December 1, 2010 | By Richard Prince


What type and weight of oil would you recommend to use in the following two engines: One is a 1950 Oldsmobile 303 which, according to all records available, has 60,000 original miles on it, and a 1949 Ford Flathead which has approximately 79,000 miles on it.

Not knowing if either engine has had any work on them should I stick with a non-detergent oil? Should any type of engine flush be used prior to oil changes and are there any oil additives that would be beneficial? Any advice would be very much appreciated.


The question of what oil to use in your vintage engines is similar to the question of whether unleaded fuel will harm engines originally designed to run on leaded fuel. One can formulate a compelling argument why a lead additive is necessary and one can make an equally compelling argument for why you should stick with a non-detergent, straight weight oil as originally specified for your Olds and Ford.

On the other hand, these theoretical arguments for both the necessity of lead and the value of vintage-spec oil often seem to become irrelevant in real life situations.

Modern engine oil formulations, whether with or without detergent additives, are virtually never the cause of engine failure. When bearings fail it’s almost never the fault of the oil itself. Incorrect clearances, a broken oil pump, and overheating are common causes of bearing failure.

So in my opinion, based on all of my experience as a professional restorer and long-time vintage vehicle collector who has driven many, many miles in collectible cars, it is perfectly safe to use a modern, detergent oil in all of your vintage engines.

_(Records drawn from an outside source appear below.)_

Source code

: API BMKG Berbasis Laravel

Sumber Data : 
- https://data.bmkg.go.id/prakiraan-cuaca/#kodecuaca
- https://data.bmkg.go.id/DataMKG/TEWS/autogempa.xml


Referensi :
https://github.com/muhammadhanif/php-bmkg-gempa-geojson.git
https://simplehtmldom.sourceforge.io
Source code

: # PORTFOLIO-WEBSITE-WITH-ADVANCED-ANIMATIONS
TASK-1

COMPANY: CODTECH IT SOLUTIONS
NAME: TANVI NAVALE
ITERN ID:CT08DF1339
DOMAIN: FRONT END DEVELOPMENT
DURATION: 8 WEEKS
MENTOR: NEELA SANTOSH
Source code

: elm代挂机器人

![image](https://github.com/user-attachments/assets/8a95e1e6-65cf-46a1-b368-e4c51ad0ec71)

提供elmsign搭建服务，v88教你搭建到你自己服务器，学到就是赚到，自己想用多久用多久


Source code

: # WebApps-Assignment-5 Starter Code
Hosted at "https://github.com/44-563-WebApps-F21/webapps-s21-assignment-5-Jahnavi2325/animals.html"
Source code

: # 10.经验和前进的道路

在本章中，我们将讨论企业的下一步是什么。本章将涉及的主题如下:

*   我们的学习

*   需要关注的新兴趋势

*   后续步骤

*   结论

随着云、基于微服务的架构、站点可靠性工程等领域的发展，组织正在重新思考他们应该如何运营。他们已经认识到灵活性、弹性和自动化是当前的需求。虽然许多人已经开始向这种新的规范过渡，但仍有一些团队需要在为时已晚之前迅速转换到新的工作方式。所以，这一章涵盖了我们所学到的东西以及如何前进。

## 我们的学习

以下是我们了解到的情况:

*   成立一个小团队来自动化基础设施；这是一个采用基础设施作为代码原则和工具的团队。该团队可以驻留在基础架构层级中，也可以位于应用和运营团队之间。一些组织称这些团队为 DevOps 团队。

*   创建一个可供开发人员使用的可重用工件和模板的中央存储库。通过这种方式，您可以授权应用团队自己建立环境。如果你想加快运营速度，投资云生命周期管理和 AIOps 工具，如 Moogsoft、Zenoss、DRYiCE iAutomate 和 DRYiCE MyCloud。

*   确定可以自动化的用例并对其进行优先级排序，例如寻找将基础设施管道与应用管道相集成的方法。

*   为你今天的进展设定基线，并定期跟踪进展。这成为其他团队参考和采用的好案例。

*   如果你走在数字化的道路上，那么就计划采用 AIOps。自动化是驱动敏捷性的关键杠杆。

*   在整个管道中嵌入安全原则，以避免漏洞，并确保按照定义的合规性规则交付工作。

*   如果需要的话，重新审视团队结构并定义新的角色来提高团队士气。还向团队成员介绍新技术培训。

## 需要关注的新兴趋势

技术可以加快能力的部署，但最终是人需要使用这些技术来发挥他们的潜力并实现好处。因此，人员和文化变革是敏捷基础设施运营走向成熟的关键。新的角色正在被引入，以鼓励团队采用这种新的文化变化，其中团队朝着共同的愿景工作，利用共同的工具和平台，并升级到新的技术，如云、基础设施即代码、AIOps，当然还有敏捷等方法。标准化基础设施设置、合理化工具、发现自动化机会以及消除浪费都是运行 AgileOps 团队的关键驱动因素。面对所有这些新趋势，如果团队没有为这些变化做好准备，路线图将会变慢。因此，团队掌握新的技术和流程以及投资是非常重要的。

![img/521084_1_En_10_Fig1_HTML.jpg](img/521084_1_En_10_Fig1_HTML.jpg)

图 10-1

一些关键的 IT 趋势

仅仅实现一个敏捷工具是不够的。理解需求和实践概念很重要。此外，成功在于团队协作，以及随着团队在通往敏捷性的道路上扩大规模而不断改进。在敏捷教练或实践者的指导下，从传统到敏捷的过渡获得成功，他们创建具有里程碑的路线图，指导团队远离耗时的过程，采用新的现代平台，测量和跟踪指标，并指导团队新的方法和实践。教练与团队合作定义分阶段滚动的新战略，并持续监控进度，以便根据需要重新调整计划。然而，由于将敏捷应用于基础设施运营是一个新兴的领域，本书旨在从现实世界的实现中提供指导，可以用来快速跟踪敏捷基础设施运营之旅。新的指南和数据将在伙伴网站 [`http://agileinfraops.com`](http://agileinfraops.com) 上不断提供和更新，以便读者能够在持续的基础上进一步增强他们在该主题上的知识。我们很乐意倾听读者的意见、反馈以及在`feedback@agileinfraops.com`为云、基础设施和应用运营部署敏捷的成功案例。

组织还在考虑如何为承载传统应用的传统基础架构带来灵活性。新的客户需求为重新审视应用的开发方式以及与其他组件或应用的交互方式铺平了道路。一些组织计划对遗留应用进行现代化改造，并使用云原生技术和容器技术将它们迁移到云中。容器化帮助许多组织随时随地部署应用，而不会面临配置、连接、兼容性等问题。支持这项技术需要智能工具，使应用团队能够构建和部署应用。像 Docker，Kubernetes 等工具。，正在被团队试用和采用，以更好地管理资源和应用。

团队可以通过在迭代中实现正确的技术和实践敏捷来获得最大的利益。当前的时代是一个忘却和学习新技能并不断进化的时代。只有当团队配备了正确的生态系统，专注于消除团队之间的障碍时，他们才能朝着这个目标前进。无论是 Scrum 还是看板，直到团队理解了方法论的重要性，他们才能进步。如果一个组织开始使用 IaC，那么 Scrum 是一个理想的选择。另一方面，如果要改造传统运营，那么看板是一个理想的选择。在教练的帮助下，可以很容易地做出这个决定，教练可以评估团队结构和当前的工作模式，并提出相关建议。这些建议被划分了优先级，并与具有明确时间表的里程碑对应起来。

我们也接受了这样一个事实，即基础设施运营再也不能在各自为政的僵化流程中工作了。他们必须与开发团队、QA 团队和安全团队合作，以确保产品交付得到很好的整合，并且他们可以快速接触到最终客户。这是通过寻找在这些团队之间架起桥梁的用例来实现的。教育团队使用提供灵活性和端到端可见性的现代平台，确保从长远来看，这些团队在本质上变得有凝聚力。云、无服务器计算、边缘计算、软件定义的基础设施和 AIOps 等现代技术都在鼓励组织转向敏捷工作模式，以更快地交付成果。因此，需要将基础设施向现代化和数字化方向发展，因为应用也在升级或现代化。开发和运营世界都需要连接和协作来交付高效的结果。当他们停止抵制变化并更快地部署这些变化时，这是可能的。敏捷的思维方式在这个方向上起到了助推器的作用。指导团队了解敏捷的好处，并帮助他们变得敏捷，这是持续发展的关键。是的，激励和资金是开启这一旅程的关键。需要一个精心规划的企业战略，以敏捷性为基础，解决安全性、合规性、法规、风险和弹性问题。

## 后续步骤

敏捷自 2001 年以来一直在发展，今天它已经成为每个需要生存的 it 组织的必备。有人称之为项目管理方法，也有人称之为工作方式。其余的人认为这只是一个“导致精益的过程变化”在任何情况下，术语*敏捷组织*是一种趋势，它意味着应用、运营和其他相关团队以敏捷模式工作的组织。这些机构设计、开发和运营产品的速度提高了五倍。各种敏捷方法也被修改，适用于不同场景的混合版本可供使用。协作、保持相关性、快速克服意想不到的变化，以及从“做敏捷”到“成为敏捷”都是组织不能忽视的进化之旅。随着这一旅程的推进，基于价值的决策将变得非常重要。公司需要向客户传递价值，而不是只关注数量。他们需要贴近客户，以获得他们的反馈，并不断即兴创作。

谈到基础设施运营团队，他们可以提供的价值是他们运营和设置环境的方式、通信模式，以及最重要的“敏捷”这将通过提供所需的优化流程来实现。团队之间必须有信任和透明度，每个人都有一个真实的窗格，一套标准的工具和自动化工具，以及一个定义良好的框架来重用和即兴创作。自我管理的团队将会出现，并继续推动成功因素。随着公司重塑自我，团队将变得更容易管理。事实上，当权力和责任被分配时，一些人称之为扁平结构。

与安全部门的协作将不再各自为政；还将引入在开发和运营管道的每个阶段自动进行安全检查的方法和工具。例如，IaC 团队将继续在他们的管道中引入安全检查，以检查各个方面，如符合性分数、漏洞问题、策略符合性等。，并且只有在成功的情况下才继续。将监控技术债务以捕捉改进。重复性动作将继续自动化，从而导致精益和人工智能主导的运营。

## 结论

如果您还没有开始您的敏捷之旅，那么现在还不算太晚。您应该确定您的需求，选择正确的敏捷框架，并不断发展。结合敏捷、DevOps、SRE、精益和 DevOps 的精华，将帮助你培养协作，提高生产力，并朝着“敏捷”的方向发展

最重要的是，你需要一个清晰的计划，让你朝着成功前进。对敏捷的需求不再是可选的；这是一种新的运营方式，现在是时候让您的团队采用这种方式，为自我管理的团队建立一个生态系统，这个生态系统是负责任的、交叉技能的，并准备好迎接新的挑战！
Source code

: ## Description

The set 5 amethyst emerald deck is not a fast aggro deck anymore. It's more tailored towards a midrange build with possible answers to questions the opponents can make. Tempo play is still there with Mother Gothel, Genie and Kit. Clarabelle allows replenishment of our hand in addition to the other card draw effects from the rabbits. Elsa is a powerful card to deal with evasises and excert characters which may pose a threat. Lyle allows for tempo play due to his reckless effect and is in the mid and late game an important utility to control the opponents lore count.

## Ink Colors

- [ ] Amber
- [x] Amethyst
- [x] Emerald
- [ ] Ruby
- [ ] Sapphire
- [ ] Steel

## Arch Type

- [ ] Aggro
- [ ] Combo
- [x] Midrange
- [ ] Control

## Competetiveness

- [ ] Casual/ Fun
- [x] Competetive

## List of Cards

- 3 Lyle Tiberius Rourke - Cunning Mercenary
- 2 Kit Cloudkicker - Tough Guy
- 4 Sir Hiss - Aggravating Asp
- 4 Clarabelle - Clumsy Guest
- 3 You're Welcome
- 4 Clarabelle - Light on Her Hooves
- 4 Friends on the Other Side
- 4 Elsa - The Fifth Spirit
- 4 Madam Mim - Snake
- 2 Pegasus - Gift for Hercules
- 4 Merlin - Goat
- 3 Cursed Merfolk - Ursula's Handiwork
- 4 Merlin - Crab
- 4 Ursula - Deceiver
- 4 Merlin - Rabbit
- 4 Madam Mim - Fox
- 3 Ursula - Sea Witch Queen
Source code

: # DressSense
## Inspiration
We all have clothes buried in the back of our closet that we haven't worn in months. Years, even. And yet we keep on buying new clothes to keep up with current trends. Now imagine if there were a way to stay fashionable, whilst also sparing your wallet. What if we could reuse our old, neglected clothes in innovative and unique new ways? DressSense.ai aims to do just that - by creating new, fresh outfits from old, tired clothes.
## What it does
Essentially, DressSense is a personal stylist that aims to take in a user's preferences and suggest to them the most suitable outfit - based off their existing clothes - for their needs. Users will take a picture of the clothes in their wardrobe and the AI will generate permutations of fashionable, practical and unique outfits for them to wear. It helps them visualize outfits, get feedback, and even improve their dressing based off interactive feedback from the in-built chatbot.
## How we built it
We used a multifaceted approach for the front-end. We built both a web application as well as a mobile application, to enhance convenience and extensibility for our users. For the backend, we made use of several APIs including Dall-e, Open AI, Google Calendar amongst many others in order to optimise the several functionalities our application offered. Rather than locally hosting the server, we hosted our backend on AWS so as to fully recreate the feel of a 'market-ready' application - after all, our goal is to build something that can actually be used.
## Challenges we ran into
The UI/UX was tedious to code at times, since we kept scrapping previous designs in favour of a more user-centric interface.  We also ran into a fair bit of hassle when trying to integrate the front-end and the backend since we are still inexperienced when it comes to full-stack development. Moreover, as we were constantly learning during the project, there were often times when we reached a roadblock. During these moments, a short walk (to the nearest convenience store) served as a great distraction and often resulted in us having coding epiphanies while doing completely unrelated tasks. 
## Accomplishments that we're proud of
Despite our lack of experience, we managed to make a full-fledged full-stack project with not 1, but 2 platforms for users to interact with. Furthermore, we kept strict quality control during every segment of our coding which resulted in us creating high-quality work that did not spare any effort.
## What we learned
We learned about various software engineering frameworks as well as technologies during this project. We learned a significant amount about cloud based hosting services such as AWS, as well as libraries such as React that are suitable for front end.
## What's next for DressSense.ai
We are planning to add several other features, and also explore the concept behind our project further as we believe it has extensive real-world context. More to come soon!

At the same time, if it makes you feel more secure, I don’t think you’ll experience any oil-induced problems if you use a non-detergent oil in your cars.

Either way, I would stick with the weight recommendations in the owner’s manual/factory service manual for the climate in which the cars will be used.

As a point of interest, Castrol manufactures a line of motor oil called Castrol Classic. While these oils benefit from many of the advances modern technology offers, including more precise refining techniques and very sophisticated additive packages, they also differ in a number of important ways from oils formulated specifically for modern cars. These differences include the type and quantity of the additives.

Unfortunately, Castrol does not market its Classic line of oils in the United States so if you want it you’ll have to purchase it from one of the many UK distributors and figure out how to best get it to Longview, Washington.